All lines in the data bearing the string "assets" should be identified and copied.

___

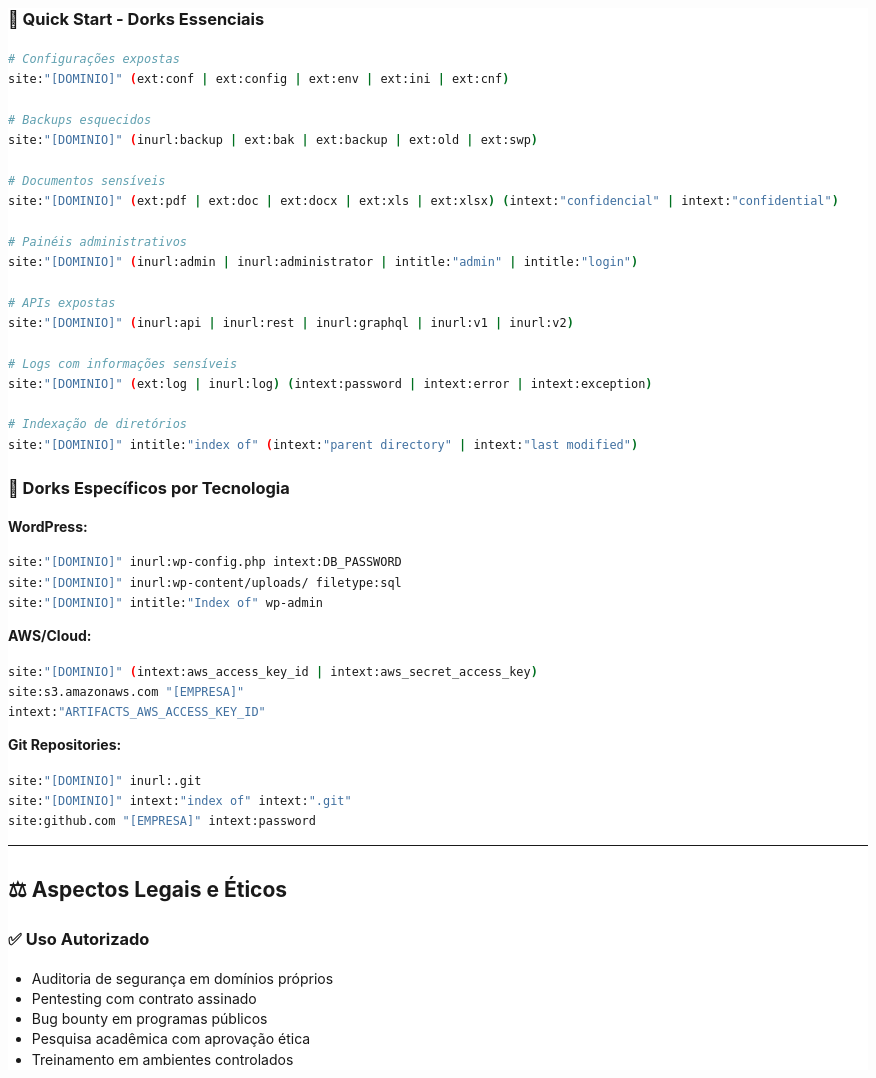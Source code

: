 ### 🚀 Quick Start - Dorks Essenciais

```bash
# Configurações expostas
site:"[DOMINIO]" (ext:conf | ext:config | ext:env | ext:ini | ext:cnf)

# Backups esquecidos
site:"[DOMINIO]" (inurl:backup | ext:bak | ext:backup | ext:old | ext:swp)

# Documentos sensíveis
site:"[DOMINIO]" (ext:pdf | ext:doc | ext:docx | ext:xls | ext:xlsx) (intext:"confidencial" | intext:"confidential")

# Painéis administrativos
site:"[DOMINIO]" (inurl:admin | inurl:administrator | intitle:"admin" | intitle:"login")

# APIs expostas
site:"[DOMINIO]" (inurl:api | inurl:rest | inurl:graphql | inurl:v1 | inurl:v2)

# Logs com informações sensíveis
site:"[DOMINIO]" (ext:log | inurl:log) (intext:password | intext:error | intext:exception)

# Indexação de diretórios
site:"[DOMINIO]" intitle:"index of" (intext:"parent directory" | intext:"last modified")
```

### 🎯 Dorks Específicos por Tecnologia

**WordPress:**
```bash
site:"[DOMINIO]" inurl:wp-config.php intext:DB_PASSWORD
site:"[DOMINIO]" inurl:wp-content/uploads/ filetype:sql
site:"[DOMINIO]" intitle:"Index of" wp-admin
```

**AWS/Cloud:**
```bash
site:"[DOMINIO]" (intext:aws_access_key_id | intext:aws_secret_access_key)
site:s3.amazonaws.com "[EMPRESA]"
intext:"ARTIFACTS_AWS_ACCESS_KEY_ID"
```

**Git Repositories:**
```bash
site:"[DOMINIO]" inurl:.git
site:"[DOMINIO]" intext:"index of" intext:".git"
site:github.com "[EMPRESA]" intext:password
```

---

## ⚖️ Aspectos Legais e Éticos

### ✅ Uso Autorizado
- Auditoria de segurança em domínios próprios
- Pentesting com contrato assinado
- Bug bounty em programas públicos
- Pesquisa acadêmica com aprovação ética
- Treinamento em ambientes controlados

___

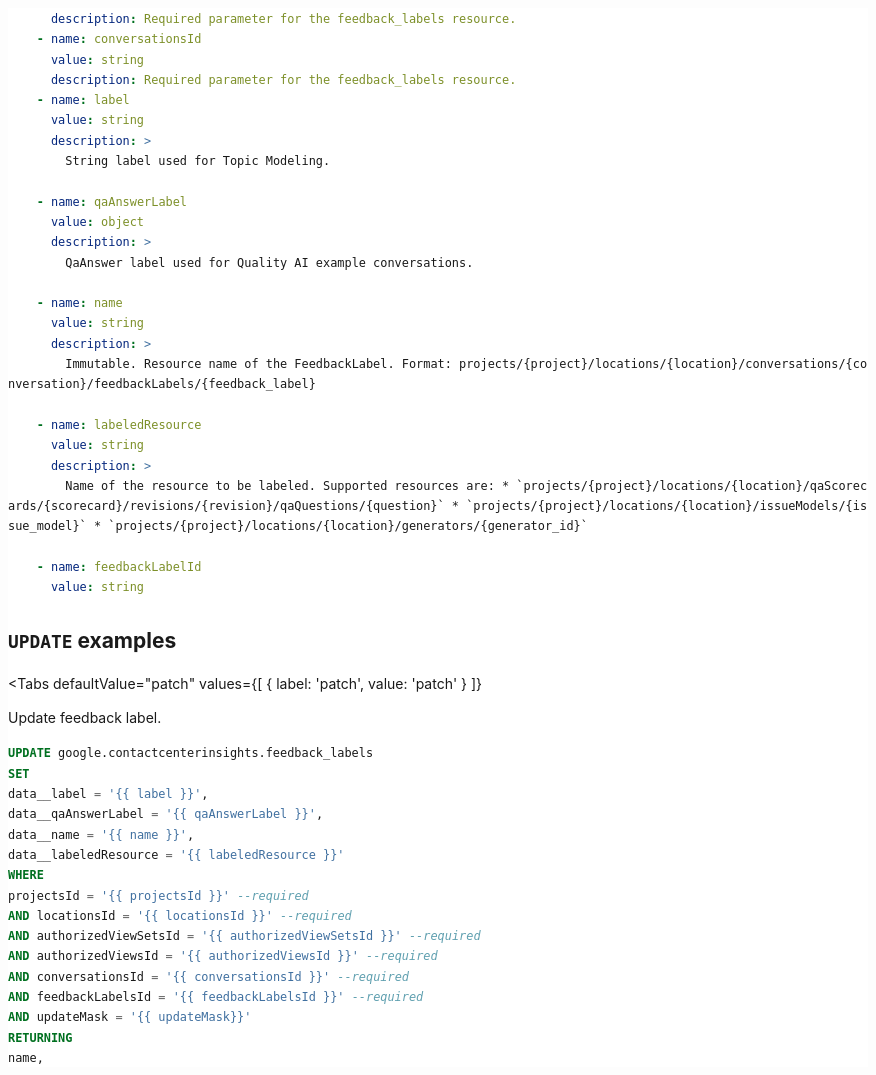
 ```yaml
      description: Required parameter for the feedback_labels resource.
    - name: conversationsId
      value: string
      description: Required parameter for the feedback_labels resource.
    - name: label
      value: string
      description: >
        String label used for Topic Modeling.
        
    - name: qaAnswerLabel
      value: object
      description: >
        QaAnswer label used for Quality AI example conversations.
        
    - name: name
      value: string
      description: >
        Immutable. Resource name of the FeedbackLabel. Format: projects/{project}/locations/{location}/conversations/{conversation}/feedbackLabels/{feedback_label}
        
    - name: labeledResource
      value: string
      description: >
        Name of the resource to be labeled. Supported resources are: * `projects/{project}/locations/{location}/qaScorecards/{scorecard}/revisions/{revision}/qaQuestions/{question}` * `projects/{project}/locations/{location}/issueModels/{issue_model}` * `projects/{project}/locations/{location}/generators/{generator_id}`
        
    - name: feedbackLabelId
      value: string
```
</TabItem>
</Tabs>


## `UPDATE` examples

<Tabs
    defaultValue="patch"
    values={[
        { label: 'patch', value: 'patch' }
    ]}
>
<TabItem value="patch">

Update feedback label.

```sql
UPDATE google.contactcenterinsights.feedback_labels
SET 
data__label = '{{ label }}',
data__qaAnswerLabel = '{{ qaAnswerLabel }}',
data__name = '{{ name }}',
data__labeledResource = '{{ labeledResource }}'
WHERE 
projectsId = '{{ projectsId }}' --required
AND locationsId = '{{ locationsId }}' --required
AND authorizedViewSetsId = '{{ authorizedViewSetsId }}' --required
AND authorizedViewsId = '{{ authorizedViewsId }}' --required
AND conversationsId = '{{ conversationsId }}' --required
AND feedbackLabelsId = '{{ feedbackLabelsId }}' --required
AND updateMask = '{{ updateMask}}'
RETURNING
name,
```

___

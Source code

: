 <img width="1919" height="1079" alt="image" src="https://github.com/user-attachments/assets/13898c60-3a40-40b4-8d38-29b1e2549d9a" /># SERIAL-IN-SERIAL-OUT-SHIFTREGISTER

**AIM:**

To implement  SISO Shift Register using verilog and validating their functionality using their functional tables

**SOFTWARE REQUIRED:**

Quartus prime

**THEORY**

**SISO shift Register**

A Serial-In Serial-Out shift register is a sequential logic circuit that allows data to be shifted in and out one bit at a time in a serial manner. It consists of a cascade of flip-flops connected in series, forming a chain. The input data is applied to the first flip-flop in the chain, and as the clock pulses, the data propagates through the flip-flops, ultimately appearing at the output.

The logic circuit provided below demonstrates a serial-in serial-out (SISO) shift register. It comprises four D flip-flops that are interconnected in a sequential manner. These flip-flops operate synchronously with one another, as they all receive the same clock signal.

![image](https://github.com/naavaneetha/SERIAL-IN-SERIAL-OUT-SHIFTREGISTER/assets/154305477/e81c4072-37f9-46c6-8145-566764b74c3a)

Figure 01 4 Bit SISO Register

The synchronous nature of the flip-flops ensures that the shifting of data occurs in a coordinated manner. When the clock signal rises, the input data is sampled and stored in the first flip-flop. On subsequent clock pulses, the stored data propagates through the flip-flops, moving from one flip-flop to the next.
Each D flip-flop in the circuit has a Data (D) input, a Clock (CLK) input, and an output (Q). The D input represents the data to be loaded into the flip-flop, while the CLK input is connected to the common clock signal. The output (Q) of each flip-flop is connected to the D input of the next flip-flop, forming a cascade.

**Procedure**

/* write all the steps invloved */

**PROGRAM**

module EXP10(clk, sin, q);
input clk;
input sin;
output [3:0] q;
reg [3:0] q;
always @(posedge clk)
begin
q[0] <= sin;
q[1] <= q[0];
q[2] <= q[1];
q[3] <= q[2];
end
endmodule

___

RESULT FOR THIS EXERCISE
: <img width="1919" height="1079" alt="image" src="https://github.com/user-attachments/assets/13898c60-3a40-40b4-8d38-29b1e2549d9a" /># SERIAL-IN-SERIAL-OUT-SHIFTREGISTER
![image](https://github.com/naavaneetha/SERIAL-IN-SERIAL-OUT-SHIFTREGISTER/assets/154305477/e81c4072-37f9-46c6-8145-566764b74c3a)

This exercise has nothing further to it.